Top of INFORMATION PROVIDED

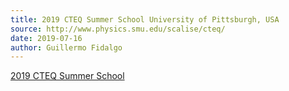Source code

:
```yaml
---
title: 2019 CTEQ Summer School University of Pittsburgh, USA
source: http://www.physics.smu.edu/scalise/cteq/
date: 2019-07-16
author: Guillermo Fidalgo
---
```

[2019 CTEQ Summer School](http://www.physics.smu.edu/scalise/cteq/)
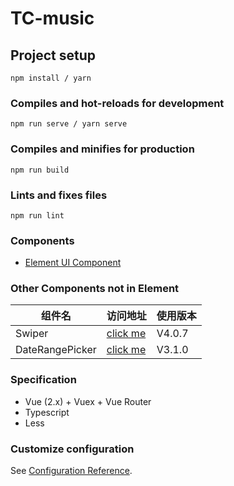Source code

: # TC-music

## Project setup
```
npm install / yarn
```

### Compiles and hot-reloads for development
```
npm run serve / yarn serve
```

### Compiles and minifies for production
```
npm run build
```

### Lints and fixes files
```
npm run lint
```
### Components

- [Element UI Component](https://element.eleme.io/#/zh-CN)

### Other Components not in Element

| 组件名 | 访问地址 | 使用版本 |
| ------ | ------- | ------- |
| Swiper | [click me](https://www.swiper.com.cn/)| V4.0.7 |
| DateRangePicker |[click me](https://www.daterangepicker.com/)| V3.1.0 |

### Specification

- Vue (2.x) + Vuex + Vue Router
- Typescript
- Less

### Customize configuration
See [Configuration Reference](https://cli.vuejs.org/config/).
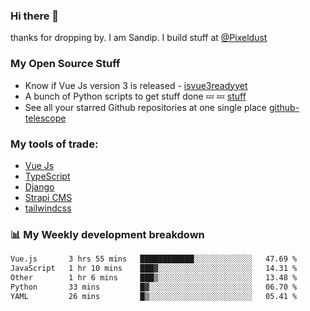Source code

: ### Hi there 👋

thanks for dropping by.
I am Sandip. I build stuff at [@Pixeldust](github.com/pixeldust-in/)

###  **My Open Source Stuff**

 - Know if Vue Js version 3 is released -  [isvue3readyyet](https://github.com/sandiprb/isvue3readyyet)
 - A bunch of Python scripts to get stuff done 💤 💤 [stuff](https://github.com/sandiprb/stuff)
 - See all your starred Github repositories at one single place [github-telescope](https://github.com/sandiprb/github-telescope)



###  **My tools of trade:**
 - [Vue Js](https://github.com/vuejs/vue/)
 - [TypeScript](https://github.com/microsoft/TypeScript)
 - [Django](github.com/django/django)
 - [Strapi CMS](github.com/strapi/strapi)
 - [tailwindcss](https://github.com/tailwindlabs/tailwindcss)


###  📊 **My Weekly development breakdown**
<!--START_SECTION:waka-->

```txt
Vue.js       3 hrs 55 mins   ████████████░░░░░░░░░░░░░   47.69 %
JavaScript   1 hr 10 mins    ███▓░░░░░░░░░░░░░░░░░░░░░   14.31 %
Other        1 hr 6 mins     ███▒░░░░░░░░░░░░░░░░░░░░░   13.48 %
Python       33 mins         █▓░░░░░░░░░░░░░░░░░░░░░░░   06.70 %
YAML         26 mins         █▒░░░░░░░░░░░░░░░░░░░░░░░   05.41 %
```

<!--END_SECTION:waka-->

Bottom of INFORMATION PROVIDED
Top of INFORMATION PROVIDED

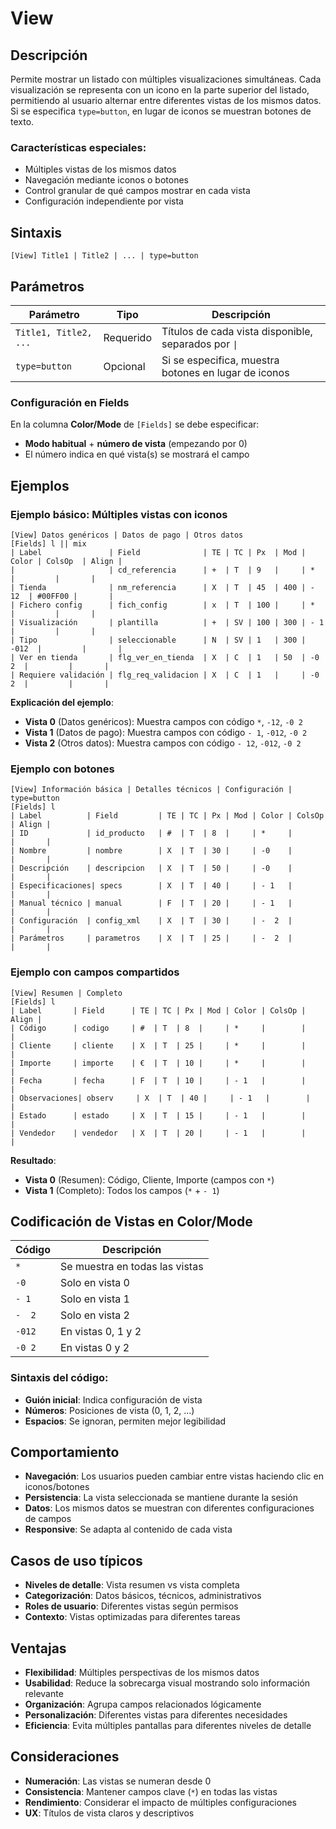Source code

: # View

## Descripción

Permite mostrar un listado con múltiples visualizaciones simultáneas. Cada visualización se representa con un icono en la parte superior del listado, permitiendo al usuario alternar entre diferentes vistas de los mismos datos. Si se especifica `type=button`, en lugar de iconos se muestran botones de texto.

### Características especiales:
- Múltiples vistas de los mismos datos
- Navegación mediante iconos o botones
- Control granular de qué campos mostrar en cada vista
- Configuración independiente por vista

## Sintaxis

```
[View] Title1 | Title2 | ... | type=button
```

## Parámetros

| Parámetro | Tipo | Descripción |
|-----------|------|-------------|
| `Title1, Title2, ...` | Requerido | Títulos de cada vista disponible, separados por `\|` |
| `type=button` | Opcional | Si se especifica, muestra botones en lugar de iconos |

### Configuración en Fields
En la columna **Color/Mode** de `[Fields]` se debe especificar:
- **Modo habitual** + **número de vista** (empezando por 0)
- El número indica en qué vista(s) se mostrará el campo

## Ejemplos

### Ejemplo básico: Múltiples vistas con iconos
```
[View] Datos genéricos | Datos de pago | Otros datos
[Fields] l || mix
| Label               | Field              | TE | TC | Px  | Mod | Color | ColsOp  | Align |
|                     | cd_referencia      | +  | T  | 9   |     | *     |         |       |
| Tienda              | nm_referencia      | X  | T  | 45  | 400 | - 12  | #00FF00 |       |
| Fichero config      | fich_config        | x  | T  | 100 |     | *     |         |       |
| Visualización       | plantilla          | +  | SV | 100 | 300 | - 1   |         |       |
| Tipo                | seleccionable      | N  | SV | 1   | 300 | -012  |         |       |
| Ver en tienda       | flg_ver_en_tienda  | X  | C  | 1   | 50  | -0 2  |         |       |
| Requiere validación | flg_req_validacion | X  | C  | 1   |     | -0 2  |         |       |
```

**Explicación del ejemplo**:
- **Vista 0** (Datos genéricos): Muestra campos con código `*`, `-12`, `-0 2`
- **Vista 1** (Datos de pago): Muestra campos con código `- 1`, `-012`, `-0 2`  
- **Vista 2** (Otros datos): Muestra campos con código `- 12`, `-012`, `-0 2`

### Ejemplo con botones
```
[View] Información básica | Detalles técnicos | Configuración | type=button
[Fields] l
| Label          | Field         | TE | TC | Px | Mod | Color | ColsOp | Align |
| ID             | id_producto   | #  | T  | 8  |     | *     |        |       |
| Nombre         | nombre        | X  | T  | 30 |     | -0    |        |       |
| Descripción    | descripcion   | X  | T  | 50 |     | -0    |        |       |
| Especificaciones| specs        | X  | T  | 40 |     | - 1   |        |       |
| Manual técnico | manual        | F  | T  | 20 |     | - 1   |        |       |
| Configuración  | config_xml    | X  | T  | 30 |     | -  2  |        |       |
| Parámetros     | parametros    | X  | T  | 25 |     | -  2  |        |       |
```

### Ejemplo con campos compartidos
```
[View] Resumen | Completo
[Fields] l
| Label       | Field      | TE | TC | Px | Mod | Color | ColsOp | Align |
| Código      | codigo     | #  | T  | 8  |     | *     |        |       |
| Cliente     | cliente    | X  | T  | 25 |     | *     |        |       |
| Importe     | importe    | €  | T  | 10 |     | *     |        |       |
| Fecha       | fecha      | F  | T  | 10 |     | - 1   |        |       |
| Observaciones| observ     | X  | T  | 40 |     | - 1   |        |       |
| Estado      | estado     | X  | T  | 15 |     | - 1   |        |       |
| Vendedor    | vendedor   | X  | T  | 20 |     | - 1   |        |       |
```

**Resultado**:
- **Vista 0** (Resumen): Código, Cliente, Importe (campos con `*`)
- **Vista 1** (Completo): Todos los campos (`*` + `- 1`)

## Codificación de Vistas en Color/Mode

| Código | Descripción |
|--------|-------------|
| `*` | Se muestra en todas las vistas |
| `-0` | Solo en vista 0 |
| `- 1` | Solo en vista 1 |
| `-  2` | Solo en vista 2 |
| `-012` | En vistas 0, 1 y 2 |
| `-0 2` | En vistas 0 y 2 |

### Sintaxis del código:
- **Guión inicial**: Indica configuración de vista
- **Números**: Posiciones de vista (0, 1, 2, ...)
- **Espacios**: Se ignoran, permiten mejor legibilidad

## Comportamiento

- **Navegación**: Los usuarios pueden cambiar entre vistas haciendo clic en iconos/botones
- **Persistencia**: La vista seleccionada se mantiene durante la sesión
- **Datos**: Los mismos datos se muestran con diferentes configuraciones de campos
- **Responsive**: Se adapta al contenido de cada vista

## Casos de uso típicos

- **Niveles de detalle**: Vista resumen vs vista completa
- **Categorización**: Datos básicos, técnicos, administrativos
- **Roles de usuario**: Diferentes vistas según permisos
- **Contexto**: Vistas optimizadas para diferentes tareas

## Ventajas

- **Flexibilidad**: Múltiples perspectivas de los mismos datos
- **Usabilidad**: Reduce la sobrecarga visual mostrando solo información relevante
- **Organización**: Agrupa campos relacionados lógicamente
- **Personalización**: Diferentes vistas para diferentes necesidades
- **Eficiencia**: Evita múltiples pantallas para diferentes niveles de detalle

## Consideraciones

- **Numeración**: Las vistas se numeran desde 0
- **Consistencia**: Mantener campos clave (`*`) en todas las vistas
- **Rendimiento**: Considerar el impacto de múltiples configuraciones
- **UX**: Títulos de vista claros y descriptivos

Bottom of INFORMATION PROVIDED

Set down, exactly as they appear above, all lines from the one that has "- **Persistencia**: La" down to the one that has "- **Roles de", including those two and no others.

# RESULT BELOW
- **Persistencia**: La vista seleccionada se mantiene durante la sesión
- **Datos**: Los mismos datos se muestran con diferentes configuraciones de campos
- **Responsive**: Se adapta al contenido de cada vista

## Casos de uso típicos

- **Niveles de detalle**: Vista resumen vs vista completa
- **Categorización**: Datos básicos, técnicos, administrativos
- **Roles de usuario**: Diferentes vistas según permisos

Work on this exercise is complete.